The future of virtualization
Connecting state and local government leaders
When most people think of server virtualization, they think of one operating system running within a window on top of a second OS. Perhaps you want to keep some old application chugging along, but it can only work with Microsoft Windows NT. You don't want to run a stand-alone NT server, so you'd run a virtual instance of NT on top of Microsoft Server 2003, using virtualization software from VMware Inc. of Palo Alto, Calif., or some other company.
More advanced enterprise usage of virtualization software may involve on-the-fly bare-metal installations, where multiple instances of an OS, along with related applications, are downloaded to computers that have no operating systems at all.
Turns out, such approaches may be the might be yesterday's way of thinking about virtualization. Developers are looking at ways of expanding the whole concept of the technology beyond its current limitations.
Take VMware for instance. Last week, the company announced the winner of its Ultimate Virtual Appliance Challenge.
This contest challenged developers to look at using virtualization as a way to ease software deployment. In this approach, a software package would come to the user bundled with an OS. In VMware's perspective, this approach would allow software developers to pick a single'and the best'OS for their applications, minimizing installation headaches.
VMware launched the challenge last February and announced the winners last week. Some of the entries included a network debugging console, a database caching mechanism, an encryption server and network attached appliance file server. The company posted hundreds of the entries, including the winning ones on its site. Users can down these applications and run them on VMware Player or VMware Server, both available as free downloads.
VMware is not the only on thinking outside the virtualized box, evidently. The open source Xen community is also hammering away at extending virtualization as well. At the LinuxWorld conference in Boston last spring, we got the chance to talk virtualization with Brian Stevens, the chief technical officer for Red Hat Inc., a big supporter of Xen.
'We're trying to change the usage model,' Stevens said. 'Today what happens if you want to do a virtualization is that you buy a multiple number of products and put them all together. You buy VMware, you install it, you buy an OS and install that.
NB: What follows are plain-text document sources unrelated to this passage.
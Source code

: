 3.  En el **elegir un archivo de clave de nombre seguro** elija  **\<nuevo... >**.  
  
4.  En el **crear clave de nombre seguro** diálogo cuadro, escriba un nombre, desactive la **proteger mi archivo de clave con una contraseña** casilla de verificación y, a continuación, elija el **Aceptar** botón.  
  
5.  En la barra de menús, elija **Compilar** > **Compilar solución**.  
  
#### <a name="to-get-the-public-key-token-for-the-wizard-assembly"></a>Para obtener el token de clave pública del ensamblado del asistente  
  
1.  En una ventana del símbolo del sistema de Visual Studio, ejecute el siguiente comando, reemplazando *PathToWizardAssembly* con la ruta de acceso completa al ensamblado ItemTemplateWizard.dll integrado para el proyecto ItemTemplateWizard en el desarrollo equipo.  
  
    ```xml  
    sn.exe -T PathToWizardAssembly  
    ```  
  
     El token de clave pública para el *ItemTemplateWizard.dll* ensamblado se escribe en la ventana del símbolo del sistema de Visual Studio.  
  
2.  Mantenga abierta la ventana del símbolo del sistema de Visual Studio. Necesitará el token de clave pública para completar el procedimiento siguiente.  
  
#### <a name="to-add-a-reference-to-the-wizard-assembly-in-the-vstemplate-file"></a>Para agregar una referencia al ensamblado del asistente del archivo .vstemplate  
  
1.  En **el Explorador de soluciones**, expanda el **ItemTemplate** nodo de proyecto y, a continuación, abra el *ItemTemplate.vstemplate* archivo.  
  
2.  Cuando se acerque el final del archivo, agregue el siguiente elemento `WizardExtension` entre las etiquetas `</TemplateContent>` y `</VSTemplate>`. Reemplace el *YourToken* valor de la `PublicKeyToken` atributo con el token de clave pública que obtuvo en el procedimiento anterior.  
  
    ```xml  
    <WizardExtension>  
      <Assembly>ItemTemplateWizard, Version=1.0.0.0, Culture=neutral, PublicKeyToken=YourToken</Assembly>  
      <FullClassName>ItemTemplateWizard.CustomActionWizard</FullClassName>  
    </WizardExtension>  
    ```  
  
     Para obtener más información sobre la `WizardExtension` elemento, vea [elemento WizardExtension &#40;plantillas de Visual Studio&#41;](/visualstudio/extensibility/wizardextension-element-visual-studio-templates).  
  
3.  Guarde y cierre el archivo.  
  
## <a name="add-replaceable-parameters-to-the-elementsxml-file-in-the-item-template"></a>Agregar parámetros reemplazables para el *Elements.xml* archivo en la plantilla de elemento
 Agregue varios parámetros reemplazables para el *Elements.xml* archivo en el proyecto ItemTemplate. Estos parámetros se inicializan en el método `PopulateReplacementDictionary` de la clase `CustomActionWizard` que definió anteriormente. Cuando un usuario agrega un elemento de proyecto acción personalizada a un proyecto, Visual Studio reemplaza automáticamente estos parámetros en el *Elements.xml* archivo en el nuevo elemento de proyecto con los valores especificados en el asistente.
You spend some time making sure all that works together. So we're trying to think of virtualization as more of an integrated solution.'
In the near-term, Stevens foresees rolling virtualization capabilities into the OS itself so that you can 'have a virtualization-aware operating system.' By doing this, developers can then build performance tools to gauge how well the virtualized environments are performing, how many resources they are taking up, and so on. You can do some analysis today, but the virtualized instances still operate as a bit of a black box, both to the host and the guest OS.
Beyond that, Xen developers are also playing with the radical idea of getting rid of the guest OS altogether. Why fire up an entire OS when you only need a few of its features? Taking the place of the guest OS could be an abstract virtual container tweaked for a particular environment.
'We realize there will be have different ways of carving up systems with different properties,' he said.
Xen would provide a set of application programming interfaces, which would allow developers to build containers for their specific applications. 'They could specify what type of container they want: A lightweight machine, a full virtual machine, or an emulated environment,' Stevens said.